第16回DF関西勉強会開催
2月28日、大阪中央電気倶楽部で第16回DF関西勉強会を行いました。同時にZoomで東京の会員にも参加の依頼をしました。関西から8名、東京からは25名、また、友好関係にある経営支援NPOクラブ関西会員に特別参加をお願いしましたが、2名の参加をいただきました。

今回は関西の会員の中村洋明氏に「民間超音速機、スペースプレーン、そして再使用型ロケットについて」というテーマで講演していただきました。昨年6月に「ドローンと空飛ぶクルマ」というテーマで講演してもらいましたが、まだ大分先の話だなという雰囲気もありました。しかし、最近では、頻繁に空飛ぶクルマがニュースになっています。今回のテーマである民間による超音速機の開発、スペースプレーン、再使用型のロケットについても、今は夢の世界のようですが、現状は以下の通り、すでに大きく動き出しています。
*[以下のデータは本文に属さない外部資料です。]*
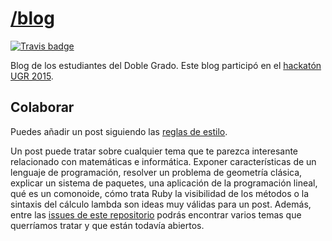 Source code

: [/blog](http://dgiim.github.com/blog)
====

[![Travis badge](https://travis-ci.org/dgiim/blog.svg?branch=gh-pages)](https://travis-ci.org/dgiim/blog)

Blog de los estudiantes del Doble Grado. Este blog
participó en el [hackatón UGR 2015](http://sl.ugr.es/hackatonugr).

## Colaborar

Puedes añadir un post siguiendo las
[reglas de estilo](http://dgiim.github.com/blog/styleguide).

Un post puede tratar sobre cualquier tema que te parezca interesante relacionado
con matemáticas e informática. Exponer características de un lenguaje de programación,
resolver un problema de geometría clásica, explicar un sistema de paquetes, una
aplicación de la programación lineal, qué es un comonoide, cómo trata Ruby la
visibilidad de los métodos o la sintaxis del cálculo lambda son ideas
muy válidas para un post. Además, entre las [issues de este repositorio](https://github.com/dgiim/blog/labels/post) podrás encontrar
varios temas que querríamos tratar y que están todavía abiertos.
(1) 民間超音速機の世界の開発状況と日本の取り組み
コンコルドの退役以来となる民間超音速機による旅行がいよいよ2020年代には復活する。
アメリカの3社がすでに機種と計画を発表、Boom社の Overture には、日米の航空会社がすでに、発注、仮発注、優先受注の権利の確保に動いている。
日本でも、JAXAを中心に MHI(三菱重工業)、KHI(川崎重工業)、IHI、SUBARU 等の主要企業も参画した共同開発体制を構築、2030年頃を想定し、国際共同開発への参画を目指している。
(2) スペースプレーン
すでに実績のあるものは、有名なスペースシャトルをはじめ5例。米ソを中心とした国家プロジェクトであったが、最近は民間に移りつつある。
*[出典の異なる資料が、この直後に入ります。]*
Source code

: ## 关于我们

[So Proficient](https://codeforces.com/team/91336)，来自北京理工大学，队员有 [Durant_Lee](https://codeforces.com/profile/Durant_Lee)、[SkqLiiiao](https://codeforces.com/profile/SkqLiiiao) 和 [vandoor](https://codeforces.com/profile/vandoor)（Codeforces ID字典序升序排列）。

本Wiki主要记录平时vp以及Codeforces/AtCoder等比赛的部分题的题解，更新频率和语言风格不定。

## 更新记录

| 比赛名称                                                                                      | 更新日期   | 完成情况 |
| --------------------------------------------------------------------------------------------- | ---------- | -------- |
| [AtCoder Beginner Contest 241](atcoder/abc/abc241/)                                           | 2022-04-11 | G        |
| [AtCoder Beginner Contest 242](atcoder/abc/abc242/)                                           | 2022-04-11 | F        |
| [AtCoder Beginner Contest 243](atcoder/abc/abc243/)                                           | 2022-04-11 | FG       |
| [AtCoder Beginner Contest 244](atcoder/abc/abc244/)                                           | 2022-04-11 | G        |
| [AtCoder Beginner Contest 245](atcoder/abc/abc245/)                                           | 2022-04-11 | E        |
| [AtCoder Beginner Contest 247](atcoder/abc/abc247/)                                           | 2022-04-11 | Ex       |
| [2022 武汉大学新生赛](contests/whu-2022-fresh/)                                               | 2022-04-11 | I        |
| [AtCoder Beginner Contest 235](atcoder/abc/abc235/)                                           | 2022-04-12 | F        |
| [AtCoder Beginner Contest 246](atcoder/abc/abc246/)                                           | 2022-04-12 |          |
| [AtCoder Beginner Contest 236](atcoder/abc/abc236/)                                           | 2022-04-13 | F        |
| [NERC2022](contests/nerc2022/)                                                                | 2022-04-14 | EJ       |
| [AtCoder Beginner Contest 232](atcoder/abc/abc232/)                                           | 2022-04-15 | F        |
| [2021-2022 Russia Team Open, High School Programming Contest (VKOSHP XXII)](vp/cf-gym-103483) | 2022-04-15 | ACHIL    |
また、スペースX社のビジネスモデルにみるように打ち上げサービス、インターネット接続サービス (B2G、B2B)、に加え、民間人の宇宙旅行 (B2C) もすでに始まっており、各国のスタートアップ企業によるスペースプレーン開発プログラムの競争も始まっている。
日本でも、PDエアロスペース社、SPACE WALKER 社による開発プログラムが発表されている。
(3) 再使用型ロケットの開発
ロケットは民間主導でさらなるコストダウンが要求されている。
日本では H-ⅡA から H3ロケットで打ち上げコストを100億円から50億円目標に下げました。
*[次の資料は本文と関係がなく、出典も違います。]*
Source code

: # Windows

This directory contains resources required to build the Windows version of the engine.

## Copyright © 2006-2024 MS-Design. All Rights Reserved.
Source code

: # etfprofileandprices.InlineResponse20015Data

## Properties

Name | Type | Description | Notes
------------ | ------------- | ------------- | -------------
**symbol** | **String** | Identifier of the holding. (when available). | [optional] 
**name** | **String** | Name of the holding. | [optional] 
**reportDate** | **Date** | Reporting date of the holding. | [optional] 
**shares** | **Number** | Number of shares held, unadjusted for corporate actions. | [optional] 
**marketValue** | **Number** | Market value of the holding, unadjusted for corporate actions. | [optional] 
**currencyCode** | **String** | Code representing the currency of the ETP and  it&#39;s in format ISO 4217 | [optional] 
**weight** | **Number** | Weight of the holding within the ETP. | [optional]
しかし、いずれも、使い捨て型で再使用型ではありません。世界的には再使用型のロケット開発に進んでおり、日本も次世代では、再使用型で打ち上げコストを25億円を当面の目標にしています。
JAXAは海外企業、日本企業等とのタイアップで再使用を前提の開発プロジェクトをすでに開始しています。
私は、2016年に「ホンダジェットとMRJ」というテーマで、中村氏の講演を初めて聞かせてもらいました。日本には航空機に関する技術基盤もあり、また、部品を含めれば非常にすそ野の広い製造業です。MRJの撤退、H3ロケット打ち上げの度重なる延期等、はがゆいニュースが多い中で、今回の講演には、今後の方向性についての多くのヒントがちりばめられているような気がしました。また、起業家と高齢者に焦点を当ててまとめられているので、DFの NEXT 10 Years に向けた弾みともなりました。
勉強会に参加された方も、できなかった方も、非常にわかりやすく、また詳しく述べられていますので、ぜひ 今回の講演ビデオをご覧下さい。
また、付録で最後に大阪万博で飛行予定の「空飛ぶクルマ」の具体例も詳しく説明していただきました。これも講演ビデオでご覧いただけます。
勉強会終了後、特別参加いただいた経営支援NPOクラブ関西の田畑グループ長から、関西グループの活動状況について簡単に説明していただきました。勉強会、懇親ゴルフで交流を深め、引き続き情報交換を行うことになりました。